Once you have established and reached a comfortable body weight or body fat percentage range, track your food intake less often and check your body weight once or twice per week.
Consider foods that you know to be high in protein, fibre, and micronutrients as the foundation of your diet. It is very hard to overeat these types of foods mindlessly simply because they are not as palatable as carbohydrate and fat based foods. This is a step towards ensuring sufficient protein is consumed daily, and fibre goals are still considered.
Next you want to base your carbohydrate and fat intake on how you look and feel. If you are low on energy and have a training session coming up, throw down some rice, sweet potato, poptarts, or nutella. If you are finding yourself constantly full or heavier on the scale more often, consider pulling back your intake of these foods.
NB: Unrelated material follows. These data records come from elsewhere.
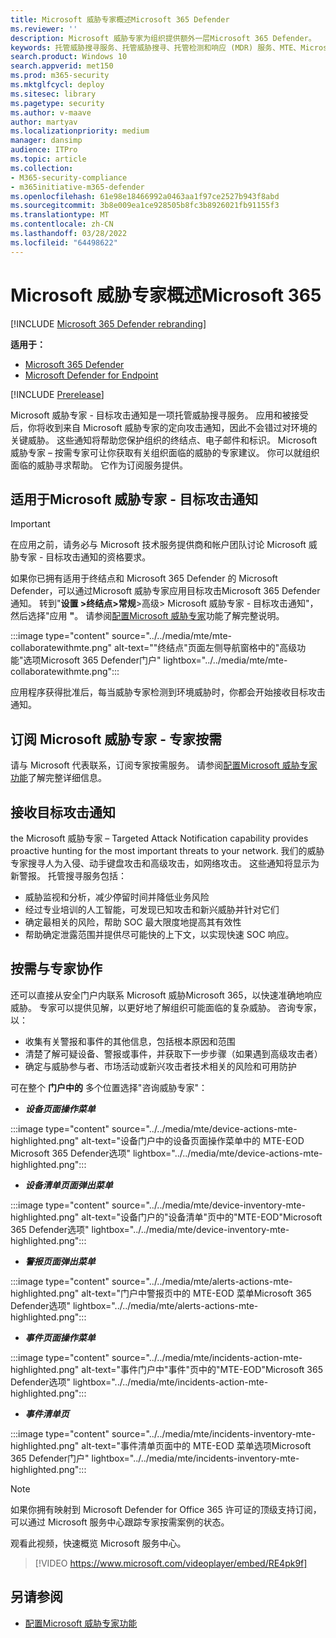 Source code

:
 ```yaml
---
title: Microsoft 威胁专家概述Microsoft 365 Defender
ms.reviewer: ''
description: Microsoft 威胁专家为组织提供额外一层Microsoft 365 Defender。
keywords: 托管威胁搜寻服务、托管威胁搜寻、托管检测和响应 (MDR) 服务、MTE、Microsoft 威胁专家
search.product: Windows 10
search.appverid: met150
ms.prod: m365-security
ms.mktglfcycl: deploy
ms.sitesec: library
ms.pagetype: security
ms.author: v-maave
author: martyav
ms.localizationpriority: medium
manager: dansimp
audience: ITPro
ms.topic: article
ms.collection:
- M365-security-compliance
- m365initiative-m365-defender
ms.openlocfilehash: 61e98e18466992a0463aa1f97ce2527b943f8abd
ms.sourcegitcommit: 3b8e009ea1ce928505b8fc3b8926021fb91155f3
ms.translationtype: MT
ms.contentlocale: zh-CN
ms.lasthandoff: 03/28/2022
ms.locfileid: "64498622"
---
```

# <a name="microsoft-threat-experts-in-microsoft-365-overview"></a>Microsoft 威胁专家概述Microsoft 365

[!INCLUDE [Microsoft 365 Defender rebranding](../includes/microsoft-defender.md)]

**适用于：**

- [Microsoft 365 Defender](https://go.microsoft.com/fwlink/?linkid=2118804)
- [Microsoft Defender for Endpoint](https://go.microsoft.com/fwlink/p/?linkid=2154037)

[!INCLUDE [Prerelease](../includes/prerelease.md)]

Microsoft 威胁专家 - 目标攻击通知是一项托管威胁搜寻服务。 应用和被接受后，你将收到来自 Microsoft 威胁专家的定向攻击通知，因此不会错过对环境的关键威胁。 这些通知将帮助您保护组织的终结点、电子邮件和标识。
Microsoft 威胁专家 – 按需专家可让你获取有关组织面临的威胁的专家建议。 你可以就组织面临的威胁寻求帮助。 它作为订阅服务提供。

## <a name="apply-for-microsoft-threat-experts--targeted-attack-notifications"></a>适用于Microsoft 威胁专家 - 目标攻击通知

> [!IMPORTANT]
> 在应用之前，请务必与 Microsoft 技术服务提供商和帐户团队讨论 Microsoft 威胁专家 - 目标攻击通知的资格要求。

如果你已拥有适用于终结点和 Microsoft 365 Defender 的 Microsoft Defender，可以通过Microsoft 威胁专家应用目标攻击Microsoft 365 Defender通知。 转到"**设置 >终结点>常规**>高级> Microsoft 威胁专家 - 目标攻击通知"，然后选择"应用 **"**。 请参阅[配置Microsoft 威胁专家](./configure-microsoft-threat-experts.md)功能了解完整说明。

:::image type="content" source="../../media/mte/mte-collaboratewithmte.png" alt-text="&quot;终结点&quot;页面左侧导航窗格中的&quot;高级功能&quot;选项Microsoft 365 Defender门户" lightbox="../../media/mte/mte-collaboratewithmte.png":::

应用程序获得批准后，每当威胁专家检测到环境威胁时，你都会开始接收目标攻击通知。

## <a name="subscribe-to-microsoft-threat-experts---experts-on-demand"></a>订阅 Microsoft 威胁专家 - 专家按需

请与 Microsoft 代表联系，订阅专家按需服务。  请参阅[配置Microsoft 威胁专家功能](./configure-microsoft-threat-experts.md)了解完整详细信息。

## <a name="receive-targeted-attack-notification"></a>接收目标攻击通知

the Microsoft 威胁专家 – Targeted Attack Notification capability provides proactive hunting for the most important threats to your network. 我们的威胁专家搜寻人为入侵、动手键盘攻击和高级攻击，如网络攻击。 这些通知将显示为新警报。 托管搜寻服务包括：

- 威胁监视和分析，减少停留时间并降低业务风险
- 经过专业培训的人工智能，可发现已知攻击和新兴威胁并针对它们
- 确定最相关的风险，帮助 SOC 最大限度地提高其有效性
- 帮助确定泄露范围并提供尽可能快的上下文，以实现快速 SOC 响应。

## <a name="collaborate-with-experts-on-demand"></a>按需与专家协作

还可以直接从安全门户内联系 Microsoft 威胁Microsoft 365，以快速准确地响应威胁。  专家可以提供见解，以更好地了解组织可能面临的复杂威胁。  咨询专家，以：

- 收集有关警报和事件的其他信息，包括根本原因和范围
- 清楚了解可疑设备、警报或事件，并获取下一步步骤（如果遇到高级攻击者）
- 确定与威胁参与者、市场活动或新兴攻击者技术相关的风险和可用防护

可在整个 **门户中的** 多个位置选择"咨询威胁专家"：

- <i>**设备页面操作菜单**</i><BR>

:::image type="content" source="../../media/mte/device-actions-mte-highlighted.png" alt-text="设备门户中的设备页面操作菜单中的 MTE-EOD Microsoft 365 Defender选项" lightbox="../../media/mte/device-actions-mte-highlighted.png":::

- <i>**设备清单页面弹出菜单**</i><BR>

:::image type="content" source="../../media/mte/device-inventory-mte-highlighted.png" alt-text="设备门户的&quot;设备清单&quot;页中的&quot;MTE-EOD&quot;Microsoft 365 Defender选项" lightbox="../../media/mte/device-inventory-mte-highlighted.png":::

- <i>**警报页面弹出菜单**</i><BR>

:::image type="content" source="../../media/mte/alerts-actions-mte-highlighted.png" alt-text="门户中警报页中的 MTE-EOD 菜单Microsoft 365 Defender选项" lightbox="../../media/mte/alerts-actions-mte-highlighted.png":::

- <i>**事件页面操作菜单**</i><BR>

:::image type="content" source="../../media/mte/incidents-action-mte-highlighted.png" alt-text="事件门户中&quot;事件&quot;页中的&quot;MTE-EOD&quot;Microsoft 365 Defender选项" lightbox="../../media/mte/incidents-action-mte-highlighted.png":::

- <i>**事件清单页**</i><BR>

:::image type="content" source="../../media/mte/incidents-inventory-mte-highlighted.png" alt-text="事件清单页面中的 MTE-EOD 菜单选项Microsoft 365 Defender门户" lightbox="../../media/mte/incidents-inventory-mte-highlighted.png":::

> [!NOTE]
> 如果你拥有映射到 Microsoft Defender for Office 365 许可证的顶级支持订阅，可以通过 Microsoft 服务中心跟踪专家按需案例的状态。

观看此视频，快速概览 Microsoft 服务中心。

> [!VIDEO https://www.microsoft.com/videoplayer/embed/RE4pk9f]

## <a name="see-also"></a>另请参阅

- [配置Microsoft 威胁专家功能](./configure-microsoft-threat-experts.md)
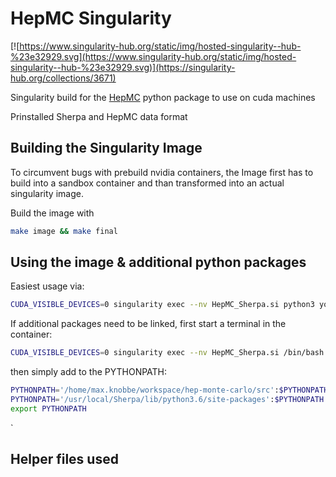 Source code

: # HepMC Singularity


[![https://www.singularity-hub.org/static/img/hosted-singularity--hub-%23e32929.svg](https://www.singularity-hub.org/static/img/hosted-singularity--hub-%23e32929.svg)](https://singularity-hub.org/collections/3671)


Singularity build for the [HepMC](https://gitlab.com/tjansse/hep-monte-carlo) python package to use on cuda machines

Prinstalled Sherpa and HepMC data format

## Building the Singularity Image
To circumvent bugs with prebuild nvidia containers, the Image first has to build into a sandbox container and than transformed into an actual singularity image.

Build the image with 
```bash
make image && make final
```

## Using the image & additional python packages

Easiest usage via: 
```bash
CUDA_VISIBLE_DEVICES=0 singularity exec --nv HepMC_Sherpa.si python3 your_skript.py
```

If additional packages need to be linked, first start a terminal in the container:

```bash
CUDA_VISIBLE_DEVICES=0 singularity exec --nv HepMC_Sherpa.si /bin/bash
```

then simply add to the PYTHONPATH:
```bash
PYTHONPATH='/home/max.knobbe/workspace/hep-monte-carlo/src':$PYTHONPATH
PYTHONPATH='/usr/local/Sherpa/lib/python3.6/site-packages':$PYTHONPATH
export PYTHONPATH
```

`

## Helper files used 


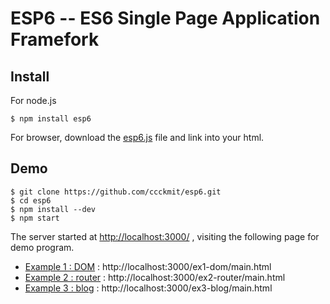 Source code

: # ESP6 -- ES6 Single Page Application Framefork

## Install

For node.js 

```
$ npm install esp6
```

For browser, download the [esp6.js](web/esp6.js) file and link into your html.


## Demo

```
$ git clone https://github.com/ccckmit/esp6.git
$ cd esp6
$ npm install --dev
$ npm start
```

The server started at <http://localhost:3000/> , visiting the following page for demo program.

* [Example 1 : DOM](ex1-dom) :  http://localhost:3000/ex1-dom/main.html
* [Example 2 : router](ex2-router) :  http://localhost:3000/ex2-router/main.html
* [Example 3 : blog](ex3-blog) :  http://localhost:3000/ex3-blog/main.html


<!--
## Demo 1


File : [main.html](web/main.html)

```js
<!doctype html>
<html>
<head></head>
<body>
<div id="pluginBox"></div>
<script src="esp6.js"></script>
<script>
async function main() {
  var pluginHtml = await ESP6.ajax({method:'GET', url:'plugin.html'})
  ESP6.plugin('#pluginBox', pluginHtml)
  await ESP6.scriptLoad('plugin.js')
}

main()
</script>
</body>
</html>
```

Visiting http://localhost:3000/main.html , you will see :

```
i=2
i=4
i=6
```

## What happen ?

[plugin.html]:web/plugin.html

The main() load [plugin.html] and put into `<div id="pluginBox">...</div>`

File : [plugin.html]

```html
<div>Hi!</div>
<div>Hi!</div>
<div>Hi!</div>
<div>Hi!</div>
<div>Hi!</div>
<div>Hi!</div>
<div>Hi!</div>
```

[plugin.js]:web/plugin.js

After that, load [plugin.js] and run.

File : [plugin.js]

```js
var i = 1
ESP6.all('#pluginBox div').forEach((x)=>x.innerHTML = `i=${i++}`)
ESP6.all('#pluginBox div:nth-child(odd)').forEach(ESP6.hide)
```

That's why the page show only 2,4,6 and without 1,3,5,7 as following.

```
i=2
i=4
i=6
```
--> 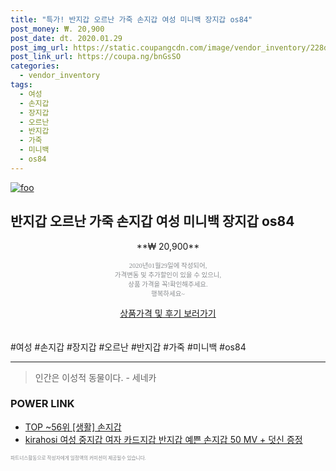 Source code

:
 ```yaml
--- 
title: "특가! 반지갑 오르난 가죽 손지갑 여성 미니백 장지갑 os84" 
post_money: ₩. 20,900 
post_date: dt. 2020.01.29 
post_img_url: https://static.coupangcdn.com/image/vendor_inventory/228d/d08f1a00987114412cc4564b9f40f7ca65b4e4cfecbc17e731d401c2a5f8.jpg 
post_link_url: https://coupa.ng/bnGsSO 
categories: 
  - vendor_inventory 
tags: 
  - 여성 
  - 손지갑 
  - 장지갑 
  - 오르난 
  - 반지갑 
  - 가죽 
  - 미니백 
  - os84 
--- 
```

[![foo](https://static.coupangcdn.com/image/vendor_inventory/228d/d08f1a00987114412cc4564b9f40f7ca65b4e4cfecbc17e731d401c2a5f8.jpg)](https://coupa.ng/bnGsSO) 

## 반지갑 오르난 가죽 손지갑 여성 미니백 장지갑 os84 
<p style="text-align: center;">**₩ 20,900**</p> 
<p style="text-align: center;"><span style="color: #898c8f; font-family: Georgia,Times,serif; font-size: 0.75em;">2020년01월29일에 작성되어, <br>가격변동 및 추가할인이 있을 수 있으니,<br> 상품 가격을 꼭!확인해주세요.<br>행복하세요~</span> 
</p>	 
<div markdown="0" style="text-align: center;"><a href="https://coupa.ng/bnGsSO" class="btn btn--success">상품가격 및 후기 보러가기</a></div> 
<br><br> 
  #여성 #손지갑 #장지갑 #오르난 #반지갑 #가죽 #미니백 #os84 
<hr> 

> 인간은 이성적 동물이다. - 세네카 


### POWER LINK

* <a href="https://blog.naver.com/an0733/221788313788" target="_blank"> TOP ~56위 [생활] 손지갑</a>
* <a href="https://blog.naver.com/fasyy4321/221790254230" target="_blank">kirahosi 여성 중지갑 여자 카드지갑 반지갑 예쁜 손지갑 50 MV + 덧신 증정</a>

<span style="color: #898c8f; font-family: Georgia,Times,serif; font-size: 0.55em;">파트너스활동으로 작성자에게 일정액의 커미션이 제공될수 있습니다.</span> 
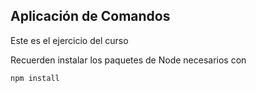 ## Aplicación de Comandos

Este es el ejercicio del curso

Recuerden instalar los paquetes de Node necesarios con

```
npm install
```
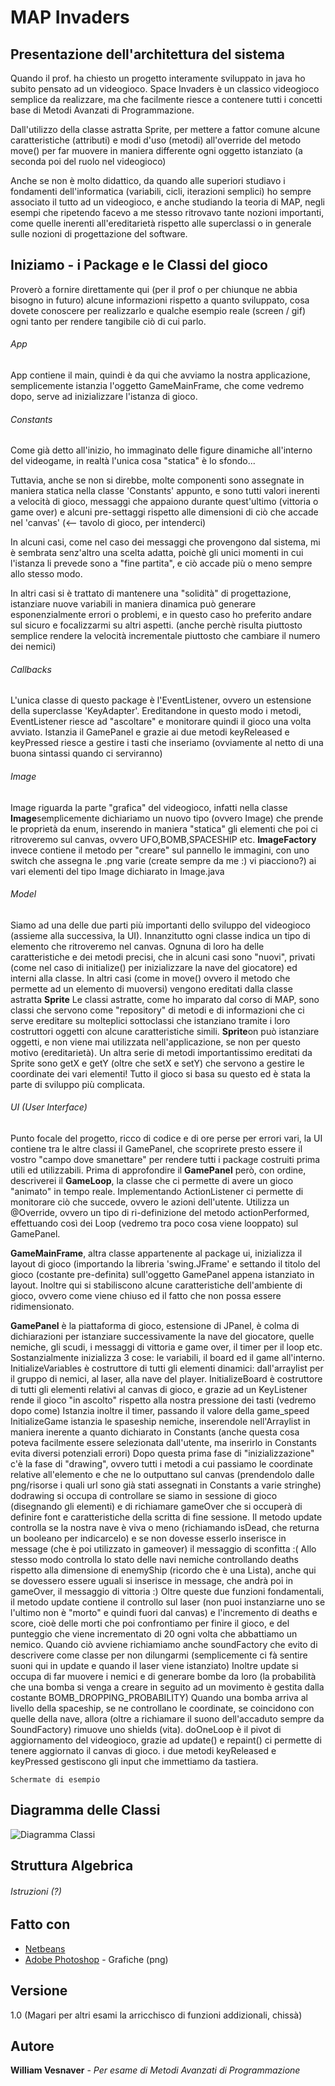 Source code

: # MAP Invaders
## Presentazione dell'architettura del sistema

Quando il prof. ha chiesto un progetto interamente sviluppato in java ho subito pensato ad un videogioco. Space Invaders è un classico videogioco semplice da realizzare, ma che facilmente riesce a contenere tutti i concetti base di Metodi Avanzati di Programmazione.

Dall'utilizzo della classe astratta Sprite, per mettere a fattor comune alcune caratteristiche (attributi) e modi d'uso (metodi) all'override del metodo move() per far muovere in maniera differente ogni oggetto istanziato (a seconda poi del ruolo nel videogioco)

Anche se non è molto didattico, da quando alle superiori studiavo i fondamenti dell'informatica (variabili, cicli, iterazioni semplici) ho sempre associato il tutto ad un videogioco, e anche studiando la teoria di MAP, negli esempi che ripetendo facevo a me stesso ritrovavo tante nozioni importanti, come quelle inerenti all'ereditarietà rispetto alle superclassi o in generale sulle nozioni di progettazione del software.

## Iniziamo - i Package e le Classi del gioco

Proverò a fornire direttamente qui (per il prof o per chiunque ne abbia bisogno in futuro) alcune informazioni rispetto a quanto sviluppato, cosa dovete conoscere per realizzarlo e qualche esempio reale (screen / gif) ogni tanto per rendere tangibile ciò di cui parlo.
###### App
App contiene il main, quindi è da qui che avviamo la nostra applicazione, semplicemente istanzia l'oggetto GameMainFrame, che come vedremo dopo, serve ad inizializzare l'istanza di gioco.

###### Constants
Come già detto all'inizio, ho immaginato delle figure dinamiche all'interno del videogame, in realtà l'unica cosa "statica" è lo sfondo...

Tuttavia, anche se non si direbbe, molte componenti sono assegnate in maniera statica nella classe 'Constants' appunto, e sono tutti valori inerenti a velocità di gioco, messaggi che appaiono durante quest'ultimo (vittoria o game over) e alcuni pre-settaggi rispetto alle dimensioni di ciò che accade nel 'canvas' (<-- tavolo di gioco, per intenderci)

In alcuni casi, come nel caso dei messaggi che provengono dal sistema, mi è sembrata senz'altro una scelta adatta, poichè gli unici momenti in cui l'istanza li prevede sono a "fine partita", e ciò accade più o meno sempre allo stesso modo.

In altri casi si è trattato di mantenere una "solidità" di progettazione, istanziare nuove variabili in maniera dinamica può generare esponenzialmente errori o problemi, e in questo caso ho preferito andare sul sicuro e focalizzarmi su altri aspetti. (anche perchè risulta piuttosto semplice rendere la velocità incrementale piuttosto che cambiare il numero dei nemici)

###### Callbacks
L'unica classe di questo package è l'EventListener, ovvero un estensione della superclasse 'KeyAdapter'.
Ereditandone in questo modo i metodi, EventListener riesce ad "ascoltare" e monitorare quindi il gioco una volta avviato. Istanzia il GamePanel e grazie ai due metodi keyReleased e keyPressed riesce a gestire i tasti che inseriamo (ovviamente al netto di una buona sintassi quando ci serviranno)

###### Image
Image riguarda la parte "grafica" del videogioco, infatti nella classe **Image**semplicemente dichiariamo un nuovo tipo (ovvero Image) che prende le proprietà da enum, inserendo in maniera "statica" gli elementi che poi ci ritroveremo sul canvas, ovvero UFO,BOMB,SPACESHIP etc.
**ImageFactory** invece contiene il metodo per "creare" sul pannello le immagini, con uno switch che assegna le .png varie (create sempre da me :) vi piacciono?) ai vari elementi del tipo Image dichiarato in Image.java

###### Model
Siamo ad una delle due parti più importanti dello sviluppo del videogioco (assieme alla successiva, la UI).
Innanzitutto ogni classe indica un tipo di elemento che ritroveremo nel canvas. 
Ognuna di loro ha delle caratteristiche e dei metodi precisi, che in alcuni casi sono "nuovi", privati (come nel caso di initialize() per inizializzare la nave del giocatore) ed interni alla classe.
In altri casi (come in move() ovvero il metodo che permette ad un elemento di muoversi) vengono ereditati dalla classe astratta **Sprite**
Le classi astratte, come ho imparato dal corso di MAP, sono classi che servono come "repository" di metodi e di informazioni che ci serve ereditare su molteplici sottoclassi che istanziano tramite i loro costruttori oggetti con alcune caratteristiche simili. **Sprite**on può istanziare oggetti, e non viene mai utilizzata nell'applicazione, se non per questo motivo (ereditarietà).
Un altra serie di metodi importantissimo ereditati da Sprite sono getX e getY (oltre che setX e setY) che servono a gestire le coordinate dei vari elementi! Tutto il gioco si basa su questo ed è stata la parte di sviluppo più complicata.

###### UI (User Interface)
Punto focale del progetto, ricco di codice e di ore perse per errori vari, la UI contiene tra le altre classi il GamePanel, che scoprirete presto essere il vostro "campo dove smanettare" per rendere tutti i package costruiti prima utili ed utilizzabili.
Prima di approfondire il **GamePanel** però, con ordine, descriverei il **GameLoop**, la classe che ci permette di avere un gioco "animato" in tempo reale.
Implementando ActionListener ci permette di monitorare ciò che succede, ovvero le azioni dell'utente.
Utilizza un @Override, ovvero un tipo di ri-definizione del metodo actionPerformed, effettuando così dei Loop (vedremo tra poco cosa viene looppato) sul GamePanel.

**GameMainFrame**, altra classe appartenente al package ui, inizializza il layout di gioco (importando la libreria 'swing.JFrame' e settando il titolo del gioco (costante pre-definita) sull'oggetto GamePanel appena istanziato in layout.
Inoltre qui si stabiliscono alcune caratteristiche dell'ambiente di gioco, ovvero come viene chiuso ed il fatto che non possa essere ridimensionato.

**GamePanel** è la piattaforma di gioco, estensione di JPanel, è colma di dichiarazioni per istanziare successivamente la nave del giocatore, quelle nemiche, gli scudi, i messaggi di vittoria e game over, il timer per il loop etc.
Sostanzialmente inizializza 3 cose: le variabili, il board ed il game all'interno.
InitializeVariables è costruttore di tutti gli elementi dinamici: dall'arraylist per il gruppo di nemici, al laser, alla nave del player.
InitializeBoard è costruttore di tutti gli elementi relativi al canvas di gioco, e grazie ad un KeyListener rende il gioco "in ascolto" rispetto alla nostra pressione dei tasti (vedremo dopo come)
Istanzia inoltre il timer, passando il valore della game_speed
InitializeGame istanzia le spaseship nemiche, inserendole nell'Arraylist in maniera inerente a quanto dichiarato in Constants (anche questa cosa poteva facilmente essere selezionata dall'utente, ma inserirlo in Constants evita diversi potenziali errori) 
Dopo questa prima fase di "inizializzazione" c'è la fase di "drawing", ovvero tutti i metodi a cui passiamo le coordinate relative all'elemento e che ne lo outputtano sul canvas (prendendolo dalle png/risorse i quali url sono già stati assegnati in Constants a varie stringhe)
dodrawing si occupa di controllare se siamo in sessione di gioco (disegnando gli elementi) e di richiamare gameOver che si occuperà di definire font e caratteristiche della scritta di fine sessione.
Il metodo update controlla se la nostra nave è viva o meno (richiamando isDead, che returna un booleano per indicarcelo) e se non dovesse esserlo inserisce in message (che è poi utilizzato in gameover) il messaggio di sconfitta :(
Allo stesso modo controlla lo stato delle navi nemiche controllando deaths rispetto alla dimensione di enemyShip (ricordo che è una Lista), anche qui se dovessero essere uguali si inserisce in message, che andrà poi in gameOver, il messaggio di vittoria :)
Oltre queste due funzioni fondamentali, il metodo update contiene il controllo sul laser (non puoi instanziarne uno se l'ultimo non è "morto" e quindi fuori dal canvas) e l'incremento di deaths e score, cioè delle morti che poi confrontiamo per finire il gioco, e del punteggio che viene incrementato di 20 ogni volta che abbattiamo un nemico. Quando ciò avviene richiamiamo anche soundFactory che evito di descrivere come classe per non dilungarmi (semplicemente ci fà sentire suoni qui in update e quando il laser viene istanziato)
Inoltre update si occupa di far muovere i nemici e di generare bombe da loro (la probabilità che una bomba si venga a creare in seguito ad un movimento è gestita dalla costante BOMB_DROPPING_PROBABILITY)
Quando una bomba arriva al livello della spaceship, se ne controllano le coordinate, se coincidono con quelle della nave, allora (oltre a richiamare il suono dell'accaduto sempre da SoundFactory) rimuove uno shields (vita).
doOneLoop è il pivot di aggiornamento del videogioco, grazie ad update() e repaint() ci permette di tenere aggiornato il canvas di gioco.
i due metodi keyReleased e keyPressed gestiscono gli input che immettiamo da tastiera.


```
Schermate di esempio
```

## Diagramma delle Classi

![Diagramma Classi](/uml.png)








## Struttura Algebrica



###### Istruzioni (?)




## Fatto con

* [Netbeans](https://netbeans.apache.org) 
* [Adobe Photoshop](http://www.adobe.com) - Grafiche (png)

## Versione
1.0 (Magari per altri esami la arricchisco di funzioni addizionali, chissà)

## Autore

**William Vesnaver** - *Per esame di Metodi Avanzati di Programmazione*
If you shift your focus to eating protein with each meal along with two to three serves of fruits and vegetables each day, you will experience autoregulation where your body will let you know if it requires more nutrients to maintain homeostasis. Generally it is based on what you are accustomed to consuming, and you end up eating pretty close to what you would if you were weighing and tracking everything.
This is the ideal position to be in and can be maintainable for many. For some, a couple of weeks in and the scales are tipping towards the upper end of the goal body weight range. They are unhappy and want to clean things up to get back down. What would be a suitable approach? Simply being a bit more mindful of what you are consuming is a great start. Your nutrition knowledge will never fade. You will always know the nutrient content of the foods you love, and you’ll almost always know what you should pull back on. If this is you, consider mentally tracking your carbs and fat for each meal, or transition back to using My Fitness Pal or similar, a couple of days per week.
Weeks and months go by and you are enjoying a truly unrestrictive and instinctive approach to nutrition, but then an event comes up. A wedding, formal, photoshoot, or fitness competition, and you want to look your very best. This is a time where it is in your best interest to move back into a consistent tracking approach, ensuring specific protein, carbohydrate, and fat targets are met each day. Once the event is over, you can transition back to where you left off, focusing on maintaining the protein and micronutrient importance of your diet, but in simple guesstimation and instinctive style.